The TRS P is empty. Hence, there is no (P,Q,R) chain.

↳ QTRS

  ↳ DependencyPairsProof

    ↳ QDP

      ↳ DependencyGraphProof

        ↳ AND

          ↳ QDP

          ↳ QDP

            ↳ QDPOrderProof

Q DP problem:
The TRS P consists of the following rules:

F₂(a, h₁(x)) -> F₂(g₁(x), h₁(x))

The TRS R consists of the following rules:

f₂(a, h₁(x)) -> f₂(g₁(x), h₁(x))
h₁(g₁(x)) -> h₁(a)
g₁(h₁(x)) -> g₁(x)
h₁(h₁(x)) -> x

Q is empty.
We have to consider all minimal (P,Q,R)-chains.
We use the reduction pair processor [13].

The following pairs can be oriented strictly and are deleted.

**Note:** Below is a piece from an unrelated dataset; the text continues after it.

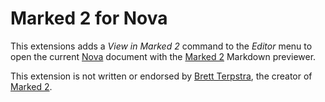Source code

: # Marked 2 for Nova

This extensions adds a *View in Marked 2* command to the *Editor* menu to open the current [Nova](https://nova.app) document with the [Marked 2](https://marked2app.com) Markdown previewer.

This extension is not written or endorsed by [Brett Terpstra](https://brettterpstra.com), the creator of [Marked 2](https://marked2app.com).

F₂(a, h₁(x)) -> F₂(g₁(x), h₁(x))

The remaining pairs can at least be oriented weakly.
none
Used ordering: Polynomial interpretation [21]:

POL(F₂(x₁, x₂)) = x₁
POL(a) = 1
POL(g₁(x₁)) = 0
POL(h₁(x₁)) = 0

The following usable rules [14] were oriented:

g₁(h₁(x)) -> g₁(x)

↳ QTRS

  ↳ DependencyPairsProof

    ↳ QDP

      ↳ DependencyGraphProof

        ↳ AND

          ↳ QDP

          ↳ QDP

            ↳ QDPOrderProof

              ↳ QDP

                ↳ PisEmptyProof

Q DP problem:
P is empty.
The TRS R consists of the following rules:

f₂(a, h₁(x)) -> f₂(g₁(x), h₁(x))
h₁(g₁(x)) -> h₁(a)
g₁(h₁(x)) -> g₁(x)
h₁(h₁(x)) -> x

Q is empty.
We have to consider all minimal (P,Q,R)-chains.
The TRS P is empty. Hence, there is no (P,Q,R) chain.